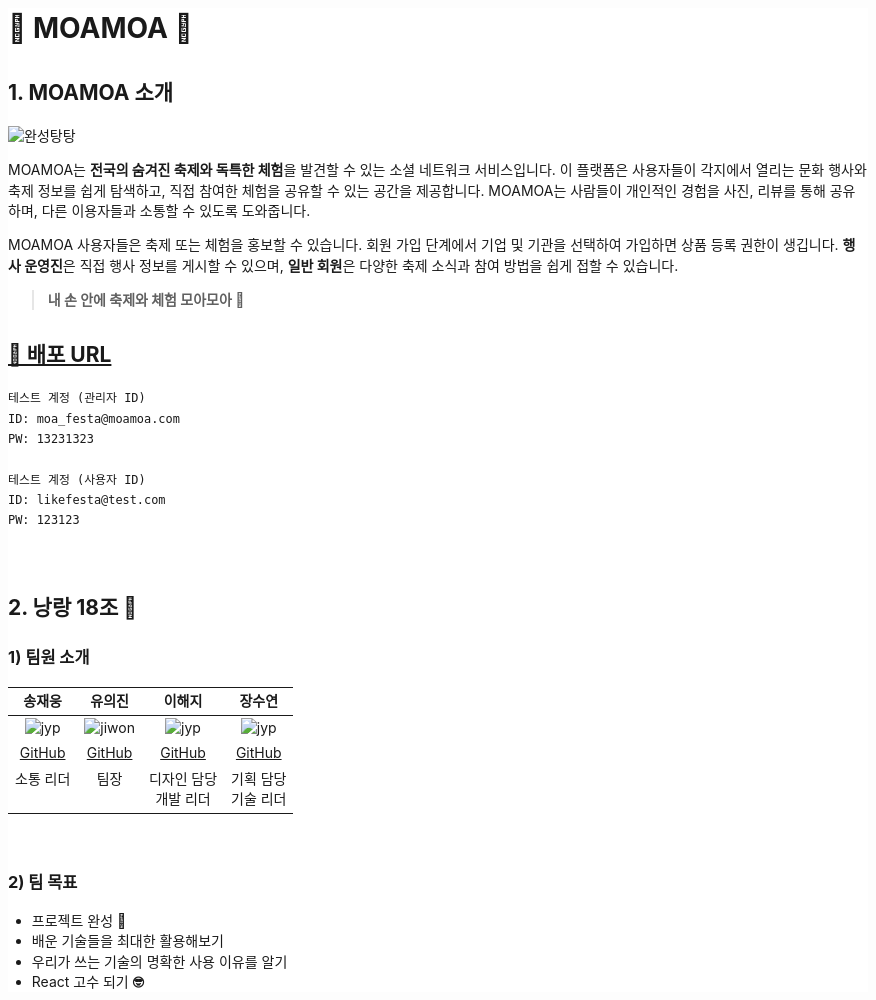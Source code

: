 # 🎉 MOAMOA 🎉

## 1. MOAMOA 소개
![완성탕탕](https://github.com/FRONTENDSCHOOL7/final-18-moamoa/assets/118328426/f32dac69-9733-4675-9920-96372ef8950e)

MOAMOA는 <b>전국의 숨겨진 축제와 독특한 체험</b>을 발견할 수 있는 소셜 네트워크 서비스입니다. 이 플랫폼은 사용자들이 각지에서 열리는 문화 행사와 축제 정보를 쉽게 탐색하고, 직접 참여한 체험을 공유할 수 있는 공간을 제공합니다. MOAMOA는 사람들이 개인적인 경험을 사진, 리뷰를 통해 공유하며, 다른 이용자들과 소통할 수 있도록 도와줍니다. <br/>

MOAMOA 사용자들은 축제 또는 체험을 홍보할 수 있습니다. 회원 가입 단계에서 기업 및 기관을 선택하여 가입하면 상품 등록 권한이 생깁니다. <b>행사 운영진</b>은 직접 행사 정보를 게시할 수 있으며, <b>일반 회원</b>은 다양한 축제 소식과 참여 방법을 쉽게 접할 수 있습니다.


> **내 손 안에 축제와 체험 모아모아 💖**   

 ## [🚀 배포 URL](https://frontendschool7.github.io/final-18-moamoa/home)

```
테스트 계정 (관리자 ID)
ID: moa_festa@moamoa.com
PW: 13231323

테스트 계정 (사용자 ID)
ID: likefesta@test.com
PW: 123123
```   

<br/>

## 2. 낭랑 18조 👶

### 1) 팀원 소개

|**송재웅**|**유의진**|**이해지**|**장수연**|
| :------------------------------------------------------------------------------------------------------------------------------------------------------: | :-------------------------------------------------------------------------------------------------------: | :---------------------------------------------------------------------------------------------------------------------------------------------------------: | :-------------------------------------------------------------------------------------------------------------------------------------------------------------: |
| <img width="180" height="210" alt="jyp" src="https://github.com/FRONTENDSCHOOL7/final-18-moamoa/assets/135303974/c1f2d0a1-47f5-46a6-8926-4fed264513f6"> | <img width="180" height="210" alt="jiwon" src="https://github.com/FRONTENDSCHOOL7/final-18-moamoa/assets/135303974/b2a28339-ef5d-4a55-a3e9-c5d0ae74deb2"> | <img width="180" height="210" alt="jyp" src="https://github.com/FRONTENDSCHOOL7/final-18-moamoa/assets/135303974/c4cd07b4-d205-4ee3-85fc-c4b266b2eb1c">|  <img width="180" height="210" alt="jyp" src="https://github.com/FRONTENDSCHOOL7/final-18-moamoa/assets/135303974/f3f52131-b81d-4b74-90ed-f9559ff84dc5">|
| [ GitHub ](https://github.com/AYFG) | [ GitHub ](https://github.com/timetam24) | [ GitHub ](https://github.com/LeeeeHaeji) | [ GitHub ](https://github.com/Sooooyeon)| 
| 소통 리더 | 팀장 | 디자인 담당 <br/> 개발 리더 | 기획 담당 <br/> 기술 리더

<br />

### 2) 팀 목표

- 프로젝트 완성 🚀
- 배운 기술들을 최대한 활용해보기
- 우리가 쓰는 기술의 명확한 사용 이유를 알기
- React 고수 되기 **🤓**
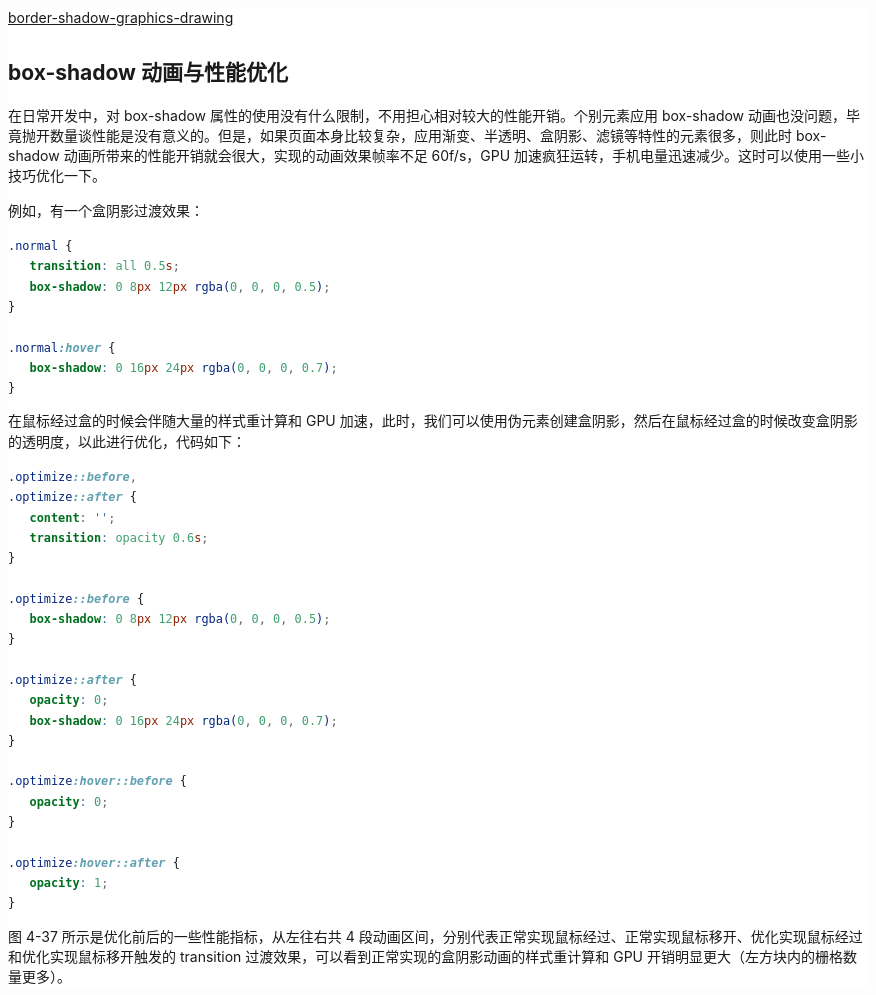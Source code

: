 
[border-shadow-graphics-drawing](embedded-codesandbox://css-new-world-detailed-style-performance/border-shadow-graphics-drawing)

## box-shadow 动画与性能优化

在日常开发中，对 box-shadow 属性的使用没有什么限制，不用担心相对较大的性能开销。个别元素应用 box-shadow 动画也没问题，毕竟抛开数量谈性能是没有意义的。但是，如果页面本身比较复杂，应用渐变、半透明、盒阴影、滤镜等特性的元素很多，则此时 box-shadow 动画所带来的性能开销就会很大，实现的动画效果帧率不足 60f/s，GPU 加速疯狂运转，手机电量迅速减少。这时可以使用一些小技巧优化一下。

例如，有一个盒阴影过渡效果：

```css
.normal {
   transition: all 0.5s;
   box-shadow: 0 8px 12px rgba(0, 0, 0, 0.5);
}

.normal:hover {
   box-shadow: 0 16px 24px rgba(0, 0, 0, 0.7);
}
```

在鼠标经过盒的时候会伴随大量的样式重计算和 GPU 加速，此时，我们可以使用伪元素创建盒阴影，然后在鼠标经过盒的时候改变盒阴影的透明度，以此进行优化，代码如下：

```css
.optimize::before,
.optimize::after {
   content: '';
   transition: opacity 0.6s;
}

.optimize::before {
   box-shadow: 0 8px 12px rgba(0, 0, 0, 0.5);
}

.optimize::after {
   opacity: 0;
   box-shadow: 0 16px 24px rgba(0, 0, 0, 0.7);
}

.optimize:hover::before {
   opacity: 0;
}

.optimize:hover::after {
   opacity: 1;
}
```

图 4-37 所示是优化前后的一些性能指标，从左往右共 4 段动画区间，分别代表正常实现鼠标经过、正常实现鼠标移开、优化实现鼠标经过和优化实现鼠标移开触发的 transition 过渡效果，可以看到正常实现的盒阴影动画的样式重计算和 GPU 开销明显更大（左方块内的栅格数量更多）。
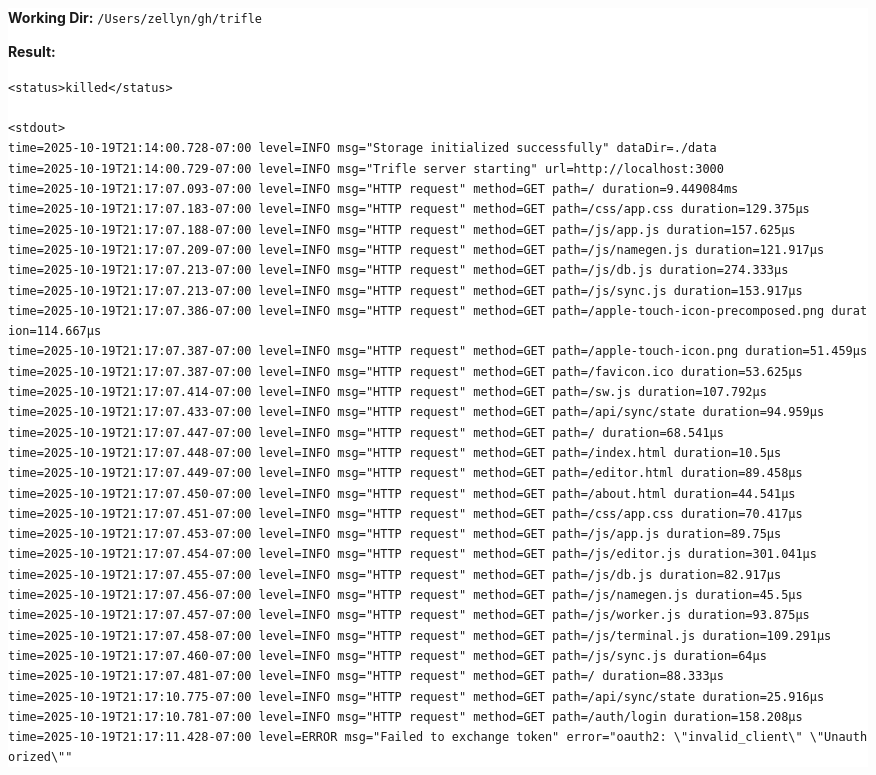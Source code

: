 **Working Dir:** `/Users/zellyn/gh/trifle`

**Result:**
```
<status>killed</status>

<stdout>
time=2025-10-19T21:14:00.728-07:00 level=INFO msg="Storage initialized successfully" dataDir=./data
time=2025-10-19T21:14:00.729-07:00 level=INFO msg="Trifle server starting" url=http://localhost:3000
time=2025-10-19T21:17:07.093-07:00 level=INFO msg="HTTP request" method=GET path=/ duration=9.449084ms
time=2025-10-19T21:17:07.183-07:00 level=INFO msg="HTTP request" method=GET path=/css/app.css duration=129.375µs
time=2025-10-19T21:17:07.188-07:00 level=INFO msg="HTTP request" method=GET path=/js/app.js duration=157.625µs
time=2025-10-19T21:17:07.209-07:00 level=INFO msg="HTTP request" method=GET path=/js/namegen.js duration=121.917µs
time=2025-10-19T21:17:07.213-07:00 level=INFO msg="HTTP request" method=GET path=/js/db.js duration=274.333µs
time=2025-10-19T21:17:07.213-07:00 level=INFO msg="HTTP request" method=GET path=/js/sync.js duration=153.917µs
time=2025-10-19T21:17:07.386-07:00 level=INFO msg="HTTP request" method=GET path=/apple-touch-icon-precomposed.png duration=114.667µs
time=2025-10-19T21:17:07.387-07:00 level=INFO msg="HTTP request" method=GET path=/apple-touch-icon.png duration=51.459µs
time=2025-10-19T21:17:07.387-07:00 level=INFO msg="HTTP request" method=GET path=/favicon.ico duration=53.625µs
time=2025-10-19T21:17:07.414-07:00 level=INFO msg="HTTP request" method=GET path=/sw.js duration=107.792µs
time=2025-10-19T21:17:07.433-07:00 level=INFO msg="HTTP request" method=GET path=/api/sync/state duration=94.959µs
time=2025-10-19T21:17:07.447-07:00 level=INFO msg="HTTP request" method=GET path=/ duration=68.541µs
time=2025-10-19T21:17:07.448-07:00 level=INFO msg="HTTP request" method=GET path=/index.html duration=10.5µs
time=2025-10-19T21:17:07.449-07:00 level=INFO msg="HTTP request" method=GET path=/editor.html duration=89.458µs
time=2025-10-19T21:17:07.450-07:00 level=INFO msg="HTTP request" method=GET path=/about.html duration=44.541µs
time=2025-10-19T21:17:07.451-07:00 level=INFO msg="HTTP request" method=GET path=/css/app.css duration=70.417µs
time=2025-10-19T21:17:07.453-07:00 level=INFO msg="HTTP request" method=GET path=/js/app.js duration=89.75µs
time=2025-10-19T21:17:07.454-07:00 level=INFO msg="HTTP request" method=GET path=/js/editor.js duration=301.041µs
time=2025-10-19T21:17:07.455-07:00 level=INFO msg="HTTP request" method=GET path=/js/db.js duration=82.917µs
time=2025-10-19T21:17:07.456-07:00 level=INFO msg="HTTP request" method=GET path=/js/namegen.js duration=45.5µs
time=2025-10-19T21:17:07.457-07:00 level=INFO msg="HTTP request" method=GET path=/js/worker.js duration=93.875µs
time=2025-10-19T21:17:07.458-07:00 level=INFO msg="HTTP request" method=GET path=/js/terminal.js duration=109.291µs
time=2025-10-19T21:17:07.460-07:00 level=INFO msg="HTTP request" method=GET path=/js/sync.js duration=64µs
time=2025-10-19T21:17:07.481-07:00 level=INFO msg="HTTP request" method=GET path=/ duration=88.333µs
time=2025-10-19T21:17:10.775-07:00 level=INFO msg="HTTP request" method=GET path=/api/sync/state duration=25.916µs
time=2025-10-19T21:17:10.781-07:00 level=INFO msg="HTTP request" method=GET path=/auth/login duration=158.208µs
time=2025-10-19T21:17:11.428-07:00 level=ERROR msg="Failed to exchange token" error="oauth2: \"invalid_client\" \"Unauthorized\""
```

--------

→ **Task to carry out**: Look through the entries above; copy every line holding the string "state".

→ **Response**:
time=2025-10-19T21:17:07.433-07:00 level=INFO msg="HTTP request" method=GET path=/api/sync/state duration=94.959µs
time=2025-10-19T21:17:10.775-07:00 level=INFO msg="HTTP request" method=GET path=/api/sync/state duration=25.916µs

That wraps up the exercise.